**WHAT TO WORK ON**:
Restate, word for word, each record that follows.

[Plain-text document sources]
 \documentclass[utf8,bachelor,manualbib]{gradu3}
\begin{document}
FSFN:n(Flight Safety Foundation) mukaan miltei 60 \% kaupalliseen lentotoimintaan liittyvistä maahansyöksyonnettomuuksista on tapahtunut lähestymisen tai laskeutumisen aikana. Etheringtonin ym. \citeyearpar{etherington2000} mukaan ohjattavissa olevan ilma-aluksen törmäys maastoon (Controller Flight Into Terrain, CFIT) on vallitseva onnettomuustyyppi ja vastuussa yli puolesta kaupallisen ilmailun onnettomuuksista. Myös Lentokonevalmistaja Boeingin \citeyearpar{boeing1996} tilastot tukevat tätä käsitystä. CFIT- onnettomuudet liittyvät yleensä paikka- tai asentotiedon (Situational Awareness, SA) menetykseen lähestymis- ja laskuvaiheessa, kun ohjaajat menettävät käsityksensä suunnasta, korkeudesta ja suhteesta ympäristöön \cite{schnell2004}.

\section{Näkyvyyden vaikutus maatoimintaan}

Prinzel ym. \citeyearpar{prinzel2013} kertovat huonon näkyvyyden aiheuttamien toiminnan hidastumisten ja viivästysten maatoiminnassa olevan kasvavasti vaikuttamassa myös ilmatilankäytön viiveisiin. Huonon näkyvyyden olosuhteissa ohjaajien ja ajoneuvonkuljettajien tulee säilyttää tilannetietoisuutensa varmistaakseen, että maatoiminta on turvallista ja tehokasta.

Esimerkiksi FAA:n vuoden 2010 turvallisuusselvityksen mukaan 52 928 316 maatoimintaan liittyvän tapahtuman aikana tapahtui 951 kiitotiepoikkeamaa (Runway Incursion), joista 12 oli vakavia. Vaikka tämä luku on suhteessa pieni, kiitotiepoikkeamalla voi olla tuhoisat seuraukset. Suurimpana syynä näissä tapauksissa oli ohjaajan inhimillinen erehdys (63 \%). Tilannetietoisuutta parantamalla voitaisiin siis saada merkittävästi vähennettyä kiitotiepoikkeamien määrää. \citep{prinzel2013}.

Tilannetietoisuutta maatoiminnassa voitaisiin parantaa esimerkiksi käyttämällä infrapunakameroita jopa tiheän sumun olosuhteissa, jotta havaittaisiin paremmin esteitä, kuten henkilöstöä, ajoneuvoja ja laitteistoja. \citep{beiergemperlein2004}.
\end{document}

**REPLY**:
 \documentclass[utf8,bachelor,manualbib]{gradu3}
\begin{document}
FSFN:n(Flight Safety Foundation) mukaan miltei 60 \% kaupalliseen lentotoimintaan liittyvistä maahansyöksyonnettomuuksista on tapahtunut lähestymisen tai laskeutumisen aikana. Etheringtonin ym. \citeyearpar{etherington2000} mukaan ohjattavissa olevan ilma-aluksen törmäys maastoon (Controller Flight Into Terrain, CFIT) on vallitseva onnettomuustyyppi ja vastuussa yli puolesta kaupallisen ilmailun onnettomuuksista. Myös Lentokonevalmistaja Boeingin \citeyearpar{boeing1996} tilastot tukevat tätä käsitystä. CFIT- onnettomuudet liittyvät yleensä paikka- tai asentotiedon (Situational Awareness, SA) menetykseen lähestymis- ja laskuvaiheessa, kun ohjaajat menettävät käsityksensä suunnasta, korkeudesta ja suhteesta ympäristöön \cite{schnell2004}.

\section{Näkyvyyden vaikutus maatoimintaan}

Prinzel ym. \citeyearpar{prinzel2013} kertovat huonon näkyvyyden aiheuttamien toiminnan hidastumisten ja viivästysten maatoiminnassa olevan kasvavasti vaikuttamassa myös ilmatilankäytön viiveisiin. Huonon näkyvyyden olosuhteissa ohjaajien ja ajoneuvonkuljettajien tulee säilyttää tilannetietoisuutensa varmistaakseen, että maatoiminta on turvallista ja tehokasta.

Esimerkiksi FAA:n vuoden 2010 turvallisuusselvityksen mukaan 52 928 316 maatoimintaan liittyvän tapahtuman aikana tapahtui 951 kiitotiepoikkeamaa (Runway Incursion), joista 12 oli vakavia. Vaikka tämä luku on suhteessa pieni, kiitotiepoikkeamalla voi olla tuhoisat seuraukset. Suurimpana syynä näissä tapauksissa oli ohjaajan inhimillinen erehdys (63 \%). Tilannetietoisuutta parantamalla voitaisiin siis saada merkittävästi vähennettyä kiitotiepoikkeamien määrää. \citep{prinzel2013}.

Tilannetietoisuutta maatoiminnassa voitaisiin parantaa esimerkiksi käyttämällä infrapunakameroita jopa tiheän sumun olosuhteissa, jotta havaittaisiin paremmin esteitä, kuten henkilöstöä, ajoneuvoja ja laitteistoja. \citep{beiergemperlein2004}.
\end{document}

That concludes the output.